Jackson, the point guard who transferred to Baylor from the College of Southern Idaho before his junior season, was a shoo-in as the tournament’s Most Outstanding Player.
You can put his numbers up with any guard in the country,” Baylor coach Scott Drew said. “The bigger the stage, the bigger the moment, the bigger— better—he performs.”
Baylor reached the title game with a disjointed, but ultimately winning, effort against BYU in Tuesday night’s semifinal. The Bears looked much more complete on Thursday night, combining their offensive fluency with a pesky defense led by senior guard A.J. Walton that pressured Iowa on the edge and thwarted them inside with a tangle of long arms and legs.

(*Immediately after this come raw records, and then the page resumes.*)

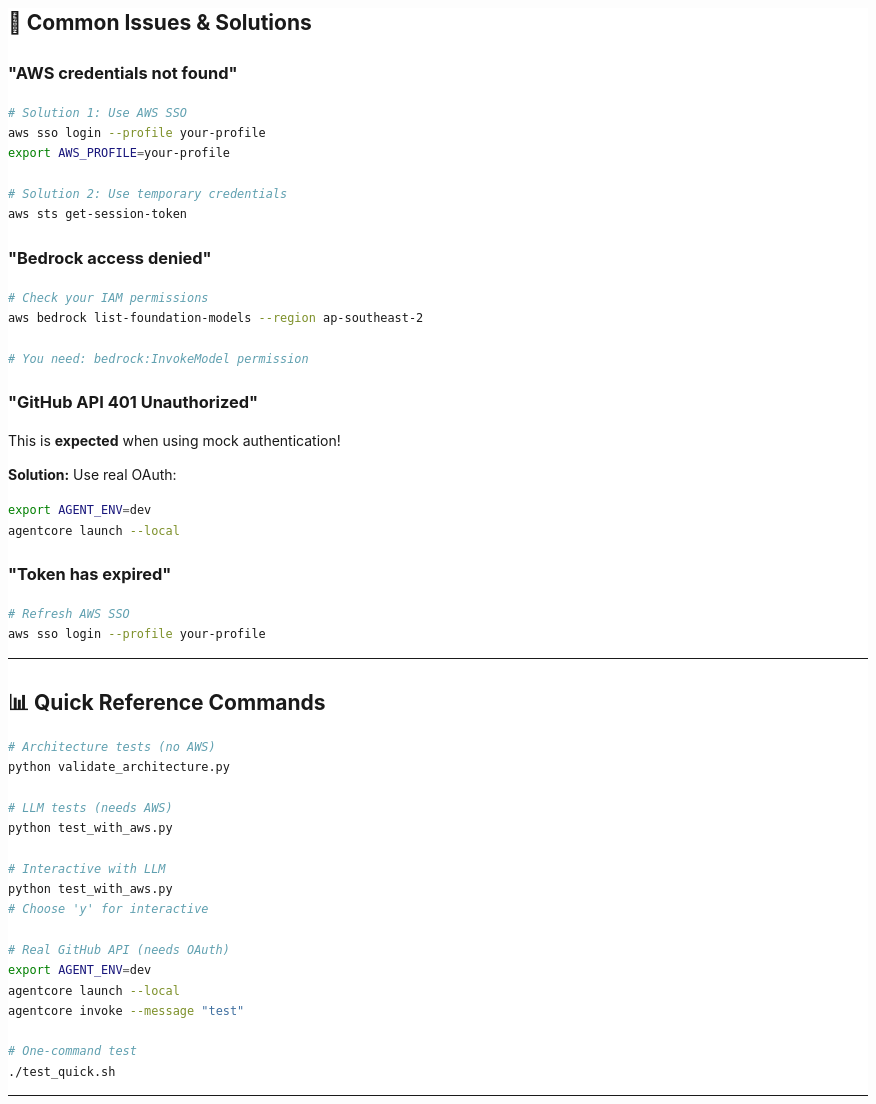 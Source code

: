 ## 🐛 Common Issues & Solutions

### "AWS credentials not found"
```bash
# Solution 1: Use AWS SSO
aws sso login --profile your-profile
export AWS_PROFILE=your-profile

# Solution 2: Use temporary credentials
aws sts get-session-token
```

### "Bedrock access denied"
```bash
# Check your IAM permissions
aws bedrock list-foundation-models --region ap-southeast-2

# You need: bedrock:InvokeModel permission
```

### "GitHub API 401 Unauthorized"
This is **expected** when using mock authentication!

**Solution:** Use real OAuth:
```bash
export AGENT_ENV=dev
agentcore launch --local
```

### "Token has expired"
```bash
# Refresh AWS SSO
aws sso login --profile your-profile
```

---

## 📊 Quick Reference Commands

```bash
# Architecture tests (no AWS)
python validate_architecture.py

# LLM tests (needs AWS)
python test_with_aws.py

# Interactive with LLM
python test_with_aws.py
# Choose 'y' for interactive

# Real GitHub API (needs OAuth)
export AGENT_ENV=dev
agentcore launch --local
agentcore invoke --message "test"

# One-command test
./test_quick.sh
```

---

Austin had five of Baylor’s seven blocked shots.
“We’re a driving team, we get to the free throw line more typically, and we just didn’t do that tonight,” McCaffery said.

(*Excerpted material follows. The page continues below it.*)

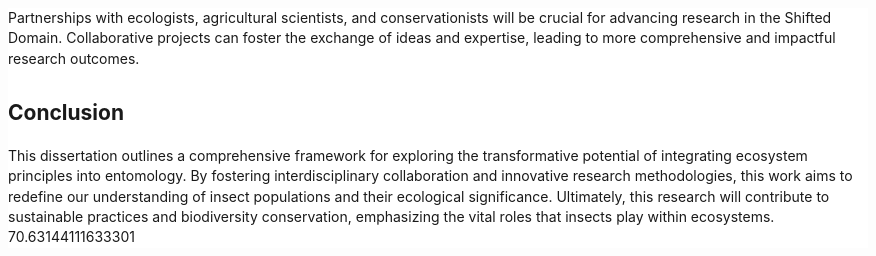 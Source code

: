 Partnerships with ecologists, agricultural scientists, and conservationists will be crucial for advancing research in the Shifted Domain. Collaborative projects can foster the exchange of ideas and expertise, leading to more comprehensive and impactful research outcomes.

## Conclusion

This dissertation outlines a comprehensive framework for exploring the transformative potential of integrating ecosystem principles into entomology. By fostering interdisciplinary collaboration and innovative research methodologies, this work aims to redefine our understanding of insect populations and their ecological significance. Ultimately, this research will contribute to sustainable practices and biodiversity conservation, emphasizing the vital roles that insects play within ecosystems. 70.63144111633301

Baylor got off to a roaring start, but Iowa managed to hang within striking distance for the rest of the first half and for the start of the second.
Jefferson threw down two rattling dunks in the first eight minutes of the half as the Bears slowly pulled away. Eric May’s layup 2 1/2 minutes into the half cut Baylor’s lead to a point, but Baylor got a couple of rattling dunks by Jefferson and a big 3-pointer by Jackson to make it 42-31 less than four minutes later.
Jackson made a 3-pointer with about 10 1/2 minutes to play that put the Bears up 49-34, and they never looked back.
After using a fast start and its characteristically tough defense to beat Maryland in the semifinal, Iowa began the second half on the wrong foot and spent most of the period just trying to keep pace. The Hawkeyes began the second half almost completely unable to make a basket, missing eight of their first 10 shots and 11 of 14 after the break, while Baylor pushed its lead to double digits.
Iowa kept it close in the first half, going into the break down only five points despite being outshot 44 percent to 25 percent.
Jackson led the Big 12 in scoring and assists, the first major-conference player to lead his league in both since Jason Terry did it at Arizona in 1998-99. He also finished his career with at least one 3-pointer in 48 straight games.
Just reaching the semifinals, let alone the title game, was a first for Iowa’s program.
Walton left with cramping in his legs after colliding with May with about three minutes to play. Shortly after that, May came out of the game and the Iowa fans at Madison Square Garden gave him an ovation and chanted his name as he sat on the bench. He won’t be back next season, but the Hawkeyes return most of the rest of the roster that finished strong in the Big Ten and won 11 of 14 before coming up short at Madison Square Garden.
Now they’ve got a long offseason to regroup and work improve for next season, when they should be a more seasoned bunch and have their eyes on the NCAA tournament.
“There’s just no substitute for experience,” McCaffery said. “You can’t rush it.”